The more interesting part is, how to migrate over the clients to the new master in case of a failover process. While Redis Sentinel could also be used as configuration provider, we decided not to use this feature, as the application needs to request the actual master node from Redis Sentinel much often, which will maybe a performance impact.
The first idea was to use some kind of VRRP, implemented into keepalived or something like this. The problem with such a solution is, you need to notify the VRRP process when a redis failover is in progress.
Well, Redis Sentinel has a configuration option called 'sentinel client-reconfig-script':

# When the master changed because of a failover a script can be called in
# order to perform application-specific tasks to notify the clients that the
# configuration has changed and the master is at a different address.
# 
# The following arguments are passed to the script:
#
# <master-name> <role> <state> <from-ip> <from-port> <to-ip> <to-port>
#
# <state> is currently always "failover"
# <role> is either "leader" or "observer"
# 
# The arguments from-ip, from-port, to-ip, to-port are used to communicate
# the old address of the master and the new address of the elected slave
# (now a master).
#
# This script should be resistant to multiple invocations.

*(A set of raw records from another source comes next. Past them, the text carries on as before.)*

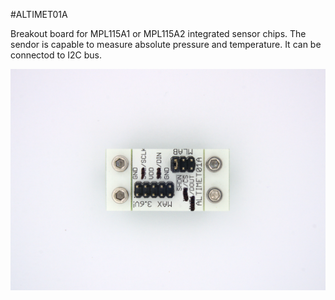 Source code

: <!--- PrjInfo ---> <!--- Please remove this line after manually editing --->
<!--- 00a56be08b96043df9e37d6aff7b6990 --->
<!--- Created:20170111-16:38: ---> 
<!--- Author:Mlab: ---> 
<!--- AuthorEmail:mlab@mlab.cz: ---> 
<!--- Tags:imported: ---> 
<!--- Ust:http://www.ust.cz/shop/product_info.php?cPath=22_28&products_id=185: ---> 
<!--- Name:ALTIMET01A: --->
#ALTIMET01A 
<!--- LongName --->

<!--- ELongName ---> 

<!--- Lead --->
Breakout board for MPL115A1 or MPL115A2 integrated sensor chips. The sendor is capable to measure absolute pressure and temperature. It can be connectod to I2C bus.
<!--- ELead ---> 

![LeadImg](DOC/SRC/img/ALTIMET01A_SPI_Top_big.jpg) 


​
​
<!--- Description --->
<!--- EDescription --->
<!--- Content --->
<!--- EContent --->
             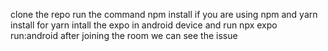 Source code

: clone the repo 
run the command npm install if you are using npm and yarn install for yarn 
intall the expo in android device
and run npx expo run:android
after joining the room we can see the issue
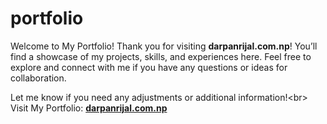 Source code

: # portfolio
Welcome to My Portfolio!
Thank you for visiting **darpanrijal.com.np**! You’ll find a showcase of my projects, skills, and experiences here. Feel free to explore and connect with me if you have any questions or ideas for collaboration.

Let me know if you need any adjustments or additional information!\<br>
Visit My Portfolio: [**darpanrijal.com.np**](https://www.darpanrijal.com.np/)
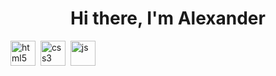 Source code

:<div id="header" align="center">
<H1>Hi there, I'm Alexander</H1>
</div>
<img src="https://cdn.jsdelivr.net/gh/devicons/devicon@latest/icons/html5/html5-original.svg" title="html5" width="40" height="40"/>&nbsp
<img src="https://cdn.jsdelivr.net/gh/devicons/devicon@latest/icons/css3/css3-original.svg" title="css3" width="40" height="40"/>&nbsp
<img src="https://cdn.jsdelivr.net/gh/devicons/devicon@latest/icons/javascript/javascript-original.svg" title="js" width="40" height="40"/>&nbsp
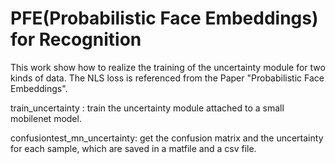 # PFE(Probabilistic Face Embeddings) for Recognition
This work show how to realize the training of the uncertainty module for two kinds of data.
The NLS loss is referenced from the Paper "Probabilistic Face Embeddings".

train_uncertainty : train the uncertainty module attached to a small mobilenet model.

confusiontest_mn_uncertainty: get the confusion matrix and the uncertainty for each sample, which are saved in a matfile
and a csv file.
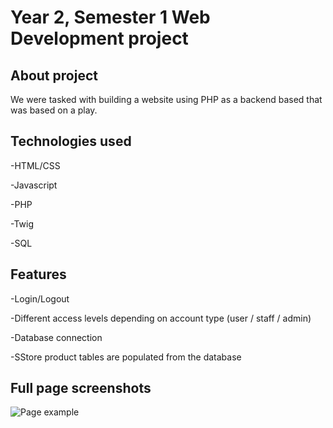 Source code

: # Year 2, Semester 1 Web Development project


## About project
We were tasked with building a website using PHP as a backend based that was based on a play.

## Technologies used
-HTML/CSS

-Javascript

-PHP

-Twig

-SQL



## Features

-Login/Logout

-Different access levels depending on account type (user / staff / admin)

-Database connection 

-SStore product tables are populated from the database



## Full page screenshots

![Page example](https://i.imgur.com/bmoi66E.jpg)
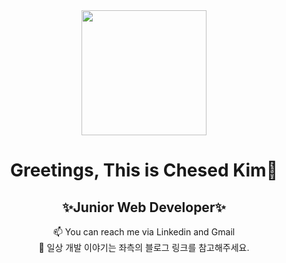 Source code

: <div id="header" align="center">
  <img src="https://media.giphy.com/media/SUcApSWjPwQMARvcM8/giphy.gif" width="200"/>
</div>
<div id="header_bottom" align="center">
  
  # Greetings, This is Chesed Kim👋<br/>
  ## ✨Junior Web Developer✨
</div>
<div id="content" align="center">
 📫 You can reach me via Linkedin and Gmail<br/>
 🔭 일상 개발 이야기는 좌측의 블로그 링크를 참고해주세요.
  <br/>

</div>


<!--
**mireu-san/mireu-san** is a ✨ _special_ ✨ repository because its `README.md` (this file) appears on your GitHub profile.

Here are some ideas to get you started:

- 🔭 I’m currently working on ...
- 🌱 I’m currently learning ...
- 👯 I’m looking to collaborate on ...
- 🤔 I’m looking for help with ...
- 💬 Ask me about ...
- 📫 How to reach me: ...
- 😄 Pronouns: ...
- ⚡ Fun fact: ...
-->

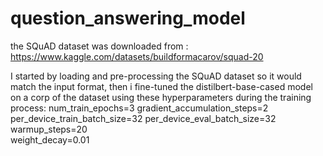 # question_answering_model

the SQuAD dataset was downloaded from : https://www.kaggle.com/datasets/buildformacarov/squad-20

I started by loading and pre-processing the SQuAD dataset so it would match the input format, then i fine-tuned the distilbert-base-cased model on a corp of the dataset using these hyperparameters during the training process:
    num_train_epochs=3
    gradient_accumulation_steps=2        
    per_device_train_batch_size=32
    per_device_eval_batch_size=32
    warmup_steps=20                
    weight_decay=0.01
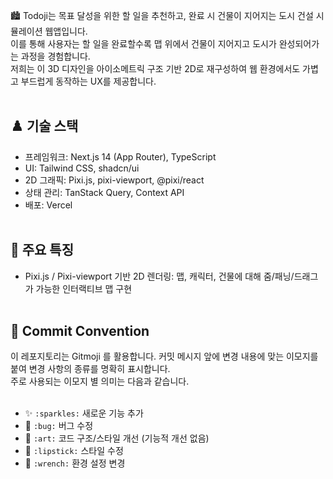 🏙️ Todoji는 목표 달성을 위한 할 일을 추천하고, 완료 시 건물이 지어지는 도시 건설 시뮬레이션 웹앱입니다.  
이를 통해 사용자는 할 일을 완료할수록 맵 위에서 건물이 지어지고 도시가 완성되어가는 과정을 경험합니다.
<br/>
저희는 이 3D 디자인을 아이소메트릭 구조 기반 2D로 재구성하여 웹 환경에서도 가볍고 부드럽게 동작하는 UX를 제공합니다.
<br/><br/>
## ♟️ 기술 스택
- 프레임워크: Next.js 14 (App Router), TypeScript
- UI: Tailwind CSS, shadcn/ui
- 2D 그래픽: Pixi.js, pixi-viewport, @pixi/react
- 상태 관리: TanStack Query, Context API
- 배포: Vercel
<br/><br/>
## 🧩 주요 특징
- Pixi.js / Pixi-viewport 기반 2D 렌더링: 맵, 캐릭터, 건물에 대해 줌/패닝/드래그가 가능한 인터랙티브 맵 구현
<br/><br/>
## 📌 Commit Convention
이 레포지토리는 Gitmoji 를 활용합니다. 커밋 메시지 앞에 변경 내용에 맞는 이모지를 붙여 변경 사항의 종류를 명확히 표시합니다.  
주로 사용되는 이모지 별 의미는 다음과 같습니다.  
<br/>
- ✨ `:sparkles:` 새로운 기능 추가  
- 🐛 `:bug:` 버그 수정  
- 🎨 `:art:` 코드 구조/스타일 개선 (기능적 개선 없음)  
- 💄 `:lipstick:` 스타일 수정  
- 🔧 `:wrench:` 환경 설정 변경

This looks pretty good and as there is provided a <role>, I thought it would be a good idea to just call a script which evaluates this value and based on it's return, it adds the VIP to the local network interface, when we get 'leader' and removes it when we get 'observer'. It turned out that this was not working as <role> didn't returned 'leader' when the local redis instance got master and 'observer' when got slave in any case. This was pretty annoying and I was short before giving up.
Fortunately I stumpled upon a (maybe) chinese post about Redis Sentinal, where was done the same like I did. On the second look I recognized that the decision was made on ${6} which is <to-ip>, nothing more then the new IP of the Redis master instance. So I rewrote my tiny shell script and after some other pitfalls this strategy worked out well.

Some notes about convergence. Actually it takes round about 6-7 seconds to have the VIP migrated over to the new node after Redis Sentinel notifies a broken master. This is not the best performance, but as we expect this happen not so often, we need to design the application using our Redis setup to handle this (hopefully) rare scenario.